Keeping it bottled up will only make you crazier. Because the answer is yes, they are questioning your comma usage. Or changing their minds. Or figuring out what they want. Or whatever…just whatever.

It may or may not be anyone’s direct fault, but it’s still crazy making and you are entitled to feel frustrated. Talk to a trusted colleague. Walk it off.

Better yet, blog about it. 😉

2. Consider your audience.

I’m a cube dwelling copywriter. My saying “I’m not working on it anymore” is more of a career-limiting move than if I were freelance. I won’t give anyone a direct “no,” but I will push back as to what makes sense. Especially if the feedback comes from executive leadership (read: People Who Can Impact My Employment Status.

If you’re a freelancer, you have more power to take a stand, especially if you have a contract. (You do have a contract, right?)

3. Bring it back to the facts.

Whether you’re a cube-bound or free range copywriter, there’s a matter of opinion and a matter of facts. When opinions are getting out of hand, focus on facts:

Is there a business reason for the change?

Is there a legal or regulatory reason for the change?

Is the deadline for this project in jeopardy?

Is the constant churn on this project impacting other projects?

Give the people who’ve condemned you to this debacle of a project a reason to step back and think about how important their changes actually are. Tell them the impact that it’s having on other projects and deadlines.

4. Ask the burning question.

Put the issue front and center and puts whoever owns the project on the hook for making actual decisions. Ask the burning question.

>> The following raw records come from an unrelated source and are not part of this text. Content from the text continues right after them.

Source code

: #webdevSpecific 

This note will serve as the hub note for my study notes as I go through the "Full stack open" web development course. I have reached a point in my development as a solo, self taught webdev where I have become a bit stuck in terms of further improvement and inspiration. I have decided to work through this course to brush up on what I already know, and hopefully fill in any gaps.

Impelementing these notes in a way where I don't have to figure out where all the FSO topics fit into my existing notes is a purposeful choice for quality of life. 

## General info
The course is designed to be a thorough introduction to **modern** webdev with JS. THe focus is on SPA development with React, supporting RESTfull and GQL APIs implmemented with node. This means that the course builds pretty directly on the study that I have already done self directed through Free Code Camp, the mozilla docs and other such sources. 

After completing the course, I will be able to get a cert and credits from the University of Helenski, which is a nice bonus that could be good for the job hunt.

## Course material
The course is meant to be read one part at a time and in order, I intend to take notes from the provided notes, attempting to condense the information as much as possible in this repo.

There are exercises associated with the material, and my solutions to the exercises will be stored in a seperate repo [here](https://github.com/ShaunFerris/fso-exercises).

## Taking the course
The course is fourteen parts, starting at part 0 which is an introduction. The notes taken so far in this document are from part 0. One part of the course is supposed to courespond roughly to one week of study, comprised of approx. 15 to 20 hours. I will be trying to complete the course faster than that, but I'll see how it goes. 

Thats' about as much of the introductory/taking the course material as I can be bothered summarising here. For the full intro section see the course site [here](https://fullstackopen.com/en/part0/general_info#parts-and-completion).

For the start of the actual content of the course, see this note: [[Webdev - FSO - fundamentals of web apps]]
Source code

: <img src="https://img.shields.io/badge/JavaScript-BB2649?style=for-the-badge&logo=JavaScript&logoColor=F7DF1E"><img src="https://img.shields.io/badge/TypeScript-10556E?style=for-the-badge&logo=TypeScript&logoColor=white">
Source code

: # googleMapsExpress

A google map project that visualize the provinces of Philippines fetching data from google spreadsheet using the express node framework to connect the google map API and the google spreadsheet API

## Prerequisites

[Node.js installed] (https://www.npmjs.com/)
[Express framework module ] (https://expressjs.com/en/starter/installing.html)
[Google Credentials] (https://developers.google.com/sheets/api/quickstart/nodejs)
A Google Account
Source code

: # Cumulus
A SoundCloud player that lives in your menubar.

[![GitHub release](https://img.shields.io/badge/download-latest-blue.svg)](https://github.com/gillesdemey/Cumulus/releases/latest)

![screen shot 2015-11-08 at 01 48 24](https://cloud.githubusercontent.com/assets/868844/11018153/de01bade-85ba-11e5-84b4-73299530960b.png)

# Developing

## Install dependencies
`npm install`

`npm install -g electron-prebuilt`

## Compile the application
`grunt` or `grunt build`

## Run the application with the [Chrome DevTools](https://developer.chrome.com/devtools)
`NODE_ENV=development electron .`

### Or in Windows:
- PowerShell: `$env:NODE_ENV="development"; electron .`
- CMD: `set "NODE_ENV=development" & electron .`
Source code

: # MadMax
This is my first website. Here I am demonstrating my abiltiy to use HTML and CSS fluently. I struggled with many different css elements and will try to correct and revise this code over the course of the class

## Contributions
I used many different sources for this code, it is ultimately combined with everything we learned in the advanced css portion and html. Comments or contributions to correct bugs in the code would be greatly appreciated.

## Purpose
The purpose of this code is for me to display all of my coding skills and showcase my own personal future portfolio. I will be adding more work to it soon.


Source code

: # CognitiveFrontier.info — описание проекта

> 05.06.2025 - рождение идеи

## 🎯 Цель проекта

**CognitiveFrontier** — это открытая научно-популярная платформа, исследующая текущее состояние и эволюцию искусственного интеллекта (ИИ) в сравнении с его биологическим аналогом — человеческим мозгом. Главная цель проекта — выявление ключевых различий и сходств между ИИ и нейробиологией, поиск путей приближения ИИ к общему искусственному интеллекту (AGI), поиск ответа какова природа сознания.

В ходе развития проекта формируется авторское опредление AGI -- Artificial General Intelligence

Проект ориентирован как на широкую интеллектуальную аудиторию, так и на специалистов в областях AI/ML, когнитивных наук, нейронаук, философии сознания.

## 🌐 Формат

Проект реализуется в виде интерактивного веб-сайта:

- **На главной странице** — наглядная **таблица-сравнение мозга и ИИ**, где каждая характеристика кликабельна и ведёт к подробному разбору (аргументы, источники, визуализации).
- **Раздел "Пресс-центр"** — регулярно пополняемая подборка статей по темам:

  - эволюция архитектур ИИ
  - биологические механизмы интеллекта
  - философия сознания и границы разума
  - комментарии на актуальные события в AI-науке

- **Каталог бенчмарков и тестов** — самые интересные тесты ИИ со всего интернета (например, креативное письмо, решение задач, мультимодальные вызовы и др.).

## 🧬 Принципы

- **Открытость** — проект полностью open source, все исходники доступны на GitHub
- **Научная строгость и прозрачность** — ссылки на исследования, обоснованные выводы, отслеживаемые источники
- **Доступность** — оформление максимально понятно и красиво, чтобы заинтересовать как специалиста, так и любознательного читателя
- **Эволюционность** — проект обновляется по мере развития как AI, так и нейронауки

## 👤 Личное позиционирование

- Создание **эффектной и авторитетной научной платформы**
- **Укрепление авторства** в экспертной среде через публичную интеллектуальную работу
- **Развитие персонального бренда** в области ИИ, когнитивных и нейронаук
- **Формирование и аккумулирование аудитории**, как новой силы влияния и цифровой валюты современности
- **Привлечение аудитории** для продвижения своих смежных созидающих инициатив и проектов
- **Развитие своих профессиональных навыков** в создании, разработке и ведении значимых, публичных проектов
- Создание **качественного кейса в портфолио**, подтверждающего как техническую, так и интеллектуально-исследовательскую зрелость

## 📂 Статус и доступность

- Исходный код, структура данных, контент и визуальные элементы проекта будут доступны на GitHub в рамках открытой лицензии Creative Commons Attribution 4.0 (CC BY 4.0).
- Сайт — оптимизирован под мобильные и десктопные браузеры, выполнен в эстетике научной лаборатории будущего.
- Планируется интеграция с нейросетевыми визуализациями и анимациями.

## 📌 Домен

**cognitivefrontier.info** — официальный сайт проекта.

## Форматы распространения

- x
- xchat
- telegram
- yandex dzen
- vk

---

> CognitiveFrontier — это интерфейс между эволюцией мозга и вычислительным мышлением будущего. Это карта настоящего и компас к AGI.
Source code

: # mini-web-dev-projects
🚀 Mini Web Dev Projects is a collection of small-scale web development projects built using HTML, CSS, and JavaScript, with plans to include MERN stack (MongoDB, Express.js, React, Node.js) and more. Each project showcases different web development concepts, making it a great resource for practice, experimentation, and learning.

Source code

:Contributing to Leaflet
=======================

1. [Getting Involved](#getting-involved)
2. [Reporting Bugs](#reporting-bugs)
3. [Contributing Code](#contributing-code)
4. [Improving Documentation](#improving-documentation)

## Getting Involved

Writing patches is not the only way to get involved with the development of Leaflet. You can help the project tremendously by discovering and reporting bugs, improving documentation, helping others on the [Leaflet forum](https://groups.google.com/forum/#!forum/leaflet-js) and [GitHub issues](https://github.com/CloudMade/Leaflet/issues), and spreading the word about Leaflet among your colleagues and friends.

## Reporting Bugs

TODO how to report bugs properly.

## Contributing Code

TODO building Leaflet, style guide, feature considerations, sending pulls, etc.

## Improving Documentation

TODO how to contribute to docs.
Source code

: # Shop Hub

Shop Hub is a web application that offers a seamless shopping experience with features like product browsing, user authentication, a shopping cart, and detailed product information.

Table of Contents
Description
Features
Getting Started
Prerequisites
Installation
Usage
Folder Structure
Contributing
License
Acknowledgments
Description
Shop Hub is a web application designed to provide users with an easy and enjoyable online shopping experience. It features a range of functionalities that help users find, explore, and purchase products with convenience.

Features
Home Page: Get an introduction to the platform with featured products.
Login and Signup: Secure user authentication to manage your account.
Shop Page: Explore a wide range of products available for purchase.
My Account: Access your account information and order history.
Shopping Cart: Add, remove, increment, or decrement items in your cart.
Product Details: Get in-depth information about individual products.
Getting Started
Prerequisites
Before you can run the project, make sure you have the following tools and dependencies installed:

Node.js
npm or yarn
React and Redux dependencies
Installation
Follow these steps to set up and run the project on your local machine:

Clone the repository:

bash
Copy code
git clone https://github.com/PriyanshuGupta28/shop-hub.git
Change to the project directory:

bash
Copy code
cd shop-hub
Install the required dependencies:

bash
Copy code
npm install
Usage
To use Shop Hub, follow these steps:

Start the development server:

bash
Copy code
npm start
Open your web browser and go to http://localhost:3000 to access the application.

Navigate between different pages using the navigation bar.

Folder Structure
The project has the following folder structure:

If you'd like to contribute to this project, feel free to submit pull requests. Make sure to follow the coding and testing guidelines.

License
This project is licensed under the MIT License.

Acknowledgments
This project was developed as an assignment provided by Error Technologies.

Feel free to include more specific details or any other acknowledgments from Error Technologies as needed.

What needs to happen to get this approved?

If they don’t know, at least you know to brace yourself for more.

5. Embrace the butt.

My creative team has a large board that shows what each of us is working on and where it’s at (with Copywriting, with Design, in QA, etc.). Each member of this team uses a distinct set of magnet as an avatar so that by looking at the project, we can easily see what’s going on.

My avatars are cat butt magnets.

And I’ve made the phrase “Cat Butt Level” a standard on my team. Once in a while, a pitiful “meow” can be heard through the noisy cubicle farm. We all sympathize.

Seriously, it’s become a thing.

Find the humor. Because it can get so ludicrous, it’s hysterically funny. Enjoy it.